In today's beautiful readings at Mass, we encounter the figure of the prophet Jonah. The prophet Jonah ministered during the reign of Jeroboam the Second in the northern kingdom of Israel. In fact, we read about him in the Second Book of Kings, chapter 14: “He restored the border of Israel according to the word of the LORD, the God of Israel, which he spoke by his servant Jonah, son of Amittai the prophet” (2 Kings 14:25). This places Jonah in a period of political expansion for Israel, growing national pride, but also increasing moral corruption and the violence that comes with it.
At the very same time, the great superpower rising in the east was Assyria, and the capital of Assyria was Nineveh. Now, Nineveh was not just another pagan city to an Israelite. Way back then, Nineveh represented military terror, cruelty, idolatry, imperial domination. The Assyrians were infamous in the ancient world for flaying their enemies alive, deporting entire populations, public displays of torture. Within a few decades of Jonah's lifetime, Assyria would invade Israel, destroy Samaria, and scatter the ten tribes. So when God commands Jonah in the Book of Jonah, chapter three, “Set out for the great city of Nineveh” (Jonah 3:2), this is the equivalent of telling an Israelite prophet, go preach repentance to your future executioners.
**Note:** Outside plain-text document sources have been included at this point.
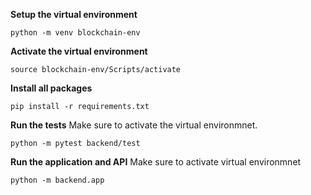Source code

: **Setup the virtual environment**

```
python -m venv blockchain-env
```

**Activate the virtual environment**

```
source blockchain-env/Scripts/activate
```

**Install all packages**

```
pip install -r requirements.txt
```

**Run the tests**
Make sure to activate the virtual environmnet.

```
python -m pytest backend/test
```

**Run the application and API**
Make sure to activate virtual environmnet

```
python -m backend.app
```
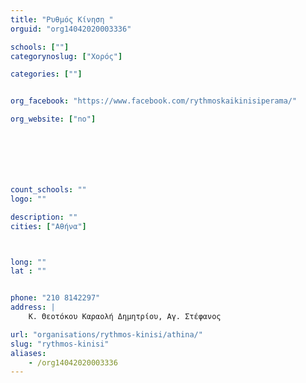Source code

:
 ```yaml
---
title: "Ρυθμός Κίνηση "
orguid: "org14042020003336"

schools: [""]
categorynoslug: ["Χορός"]

categories: [""]


org_facebook: "https://www.facebook.com/rythmoskaikinisiperama/"

org_website: ["no"]







count_schools: ""
logo: ""

description: ""
cities: ["Αθήνα"]



long: ""
lat : ""


phone: "210 8142297"
address: |
    Κ. Θεοτόκου Καραολή Δημητρίου, Αγ. Στέφανος

url: "organisations/rythmos-kinisi/athina/"
slug: "rythmos-kinisi"
aliases:
    - /org14042020003336
---
```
However, Jonah at first resists and goes the other way, gets on a boat, and instead of going to Nineveh, he heads to Tarshish. And he does so not out of cowardice, but because, as he himself explains at the end of the Book of Jonah, “I knew that you are a gracious God and merciful, slow to anger, and abounding in steadfast love” (Jonah 4:2). In other words, he feared that God would forgive Nineveh. And so Jonah wants justice, but God wants repentance. Jonah wants Nineveh destroyed. God wants Nineveh converted. How often do we seek to annihilate our enemies? How often do we feel we would be happier if somebody didn't show up to work the next day? How often do we easily rid ourselves of the gift of human life for our own comforts, for our own ways of thinking, or merely out of vengeance and out of anger? This is why God's ways are not our ways. God desires that none of his children, sons, and daughters be lost, but it depends on their freely given cooperation with his mercy, receiving his mercy.
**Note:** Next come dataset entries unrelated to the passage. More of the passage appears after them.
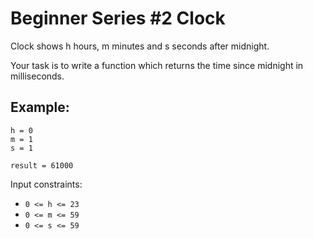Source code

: # Beginner Series #2 Clock

Clock shows h hours, m minutes and s seconds after midnight.

Your task is to write a function which returns the time since midnight in milliseconds.

## Example:
```
h = 0
m = 1
s = 1

result = 61000
```

Input constraints:

* ```0 <= h <= 23```
* ```0 <= m <= 59```
* ```0 <= s <= 59```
So when God sends the big fish and Jonah is swallowed in the belly of the whale and spat up on the shores of Nineveh, we see what happens. Nineveh repents with fasting, sackcloth, ashes, moral reform, turning from violence, which is exactly what the Church calls us to do in Lent: prayer, fasting, repentance, conversion of life. In other words, God made of Jonah a sign to the Ninevites. So spectacular was this event of him arriving to their shores in the belly of a whale, that it moved even the heart of the king of Nineveh. And we're told that “When the news reached the king of Nineveh, he rose from his throne, laid aside his robe, covered himself with sackcloth, and sat in the ashes... When God saw by their actions how they turned from their evil way, God repented of the evil that he had threatened to do to them; he did not carry it out” (Jonah 3:10). My brothers and sisters, if only every nation in the world would humble itself before the Lord our God instead of demanding signs. This is what happens in the Gospel of Luke today, where Jesus says, “This generation is an evil generation; it seeks a sign, but no sign will be given it except the sign of Jonah. Just as Jonah became a sign to the Ninevites, so will the Son of Man be to this generation." (Luke 11:29). How many signs does God send us personally, individually, beckoning us to repentance, to conversion? Well, he is sending us another sign: this forty-day period of Lent is a sign to us that God still cares. God still wants us to repent, put on sackcloth, sign ourselves with ashes, and turn from our evil ways. Go to confession. Humble yourself, yes, before the priest who is a stand-in for Jesus; through the priest's hands, Jesus's mercy flows to you, and you walk out of that confessional without a sin on your conscience, like Nineveh, to begin anew, but in the grace of the Lord. May Almighty God, through the intercession of all the angels and saints, especially the Queen of Heaven, bless you this day and give you the gift of repentance in your heart and in your mind, so that we can engage in ongoing conversion every day, out of love for the Lord. In the name of the Father, and of the Son, and of the Holy Spirit. Amen.